Elías y Roberto culminan de pintar, aguardan unos minutos para poder pegar a los jugadores recortados y no dejar al esférico en completa soledad.

-Quedó fregón.

-Me cae que sí.

Pegan a los futbolistas de papel (leyendas de antaño) en posiciones de batalla, reducida en número de protagonistas, pero partido a final de cuentas. Destaca al centro de la tribuna el abuelo, identificado por su boina, el bigote tupido y su rostro que parece expulsar la mandíbula de tantos gritos que desprende.

-Ahora sí, despiértalo.

No hace falta.

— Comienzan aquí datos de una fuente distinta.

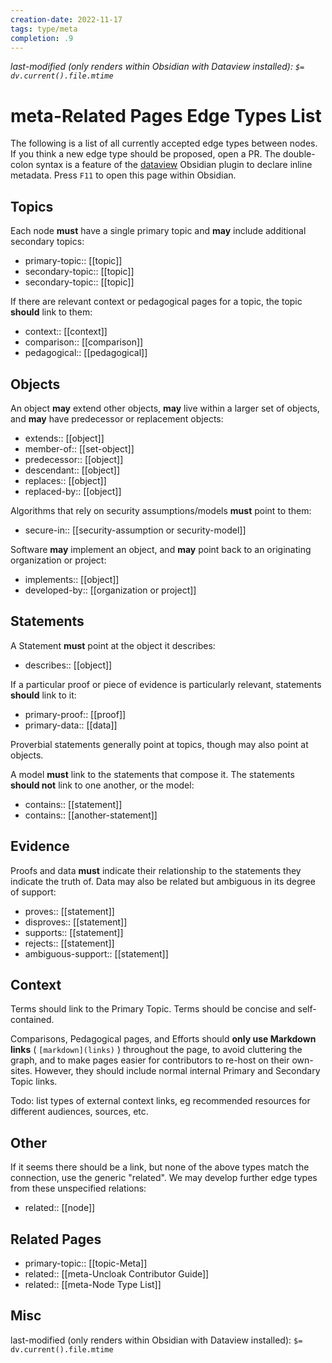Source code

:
 ```yaml
---
creation-date: 2022-11-17
tags: type/meta
completion: .9
---
```

*last-modified (only renders within Obsidian with Dataview installed): `$= dv.current().file.mtime`*
# meta-Related Pages Edge Types List
The following is a list of all currently accepted edge types between nodes. If you think a new edge type should be proposed, open a PR. The double-colon syntax is a feature of the [dataview](https://github.com/blacksmithgu/obsidian-dataview) Obsidian plugin to declare inline metadata. Press `F11` to open this page within Obsidian.

## Topics
Each node **must** have a single primary topic and **may** include additional secondary topics:
- primary-topic:: \[\[topic\]\]
- secondary-topic:: \[\[topic\]\]
- secondary-topic:: \[\[topic\]\]

If there are relevant context or pedagogical pages for a topic, the topic **should** link to them:
- context:: \[\[context\]\]
- comparison:: \[\[comparison\]\]
- pedagogical:: \[\[pedagogical\]\]

## Objects
An object **may** extend other objects, **may** live within a larger set of objects, and **may** have predecessor or replacement objects:
- extends:: \[\[object\]\]
- member-of:: \[\[set-object\]\]
- predecessor:: \[\[object\]\]
- descendant:: \[\[object\]\]
- replaces:: \[\[object\]\]
- replaced-by:: \[\[object\]\]

Algorithms that rely on security assumptions/models **must** point to them:
- secure-in:: \[\[security-assumption or security-model\]\]

Software **may** implement an object, and **may** point back to an originating organization or project:
- implements:: \[\[object\]\]
- developed-by:: \[\[organization or project\]\] 

## Statements
A Statement **must** point at the object it describes:
- describes:: \[\[object\]\]

If a particular proof or piece of evidence is particularly relevant, statements **should** link to it:
- primary-proof:: \[\[proof\]\]
- primary-data:: \[\[data\]\]

Proverbial statements generally point at topics, though may also point at objects. 

A model **must** link to the statements that compose it. The statements **should not** link to one another, or the model:
- contains:: \[\[statement\]\]
- contains:: \[\[another-statement\]\]

## Evidence
Proofs and data **must** indicate their relationship to the statements they indicate the truth of. Data may also be related but ambiguous in its degree of support:
- proves:: \[\[statement\]\]
- disproves:: \[\[statement\]\]
- supports:: \[\[statement\]\]
- rejects:: \[\[statement\]\]
- ambiguous-support:: \[\[statement\]\]

## Context
Terms should link to the Primary Topic. Terms should be concise and self-contained.

Comparisons, Pedagogical pages, and Efforts should **only use Markdown links** ( `[markdown](links)` ) throughout the page, to avoid cluttering the graph, and to make pages easier for contributors to re-host on their own-sites. However, they should include normal internal Primary and Secondary Topic links.

Todo: list types of external context links, eg recommended resources for different audiences, sources, etc.


## Other
If it seems there should be a link, but none of the above types match the connection, use the generic "related". We may develop further edge types from these unspecified relations:
- related:: \[\[node\]\]

## Related Pages
- primary-topic:: [[topic-Meta]]
- related:: [[meta-Uncloak Contributor Guide]]
- related:: [[meta-Node Type List]]

## Misc
last-modified (only renders within Obsidian with Dataview installed): `$= dv.current().file.mtime`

El anciano tiene los ojos abiertos, llenos de lágrimas, repletos de gratitud.

Al caer la noche

-Qué bueno que te gustó.

-Y eso que solamente te pedí que me sorprendieras.

-Era lo menos que podía hacer por ti.

-Ayúdame a levantarme.

-Pero abuelo…

-Dije que me ayudes.

Con muchos esfuerzos, el anciano logra incorporarse. Jala a su nieto hacia la pared donde reluce su rostro, se recargan en la misma.

-¡Goooooooool!

-Abuelo…

-¡Goooooooool!

-¿Qué haces?

Así, el abuelo le brinda a su nieto un regalo: se levantó de la cama, extendió la vida en un instante que son años y lo vio donde mejor se siente.

-Quiero pedirte un último favor.

-¿Cuál?

-Saca de aquí la televisión. ¡Estorba!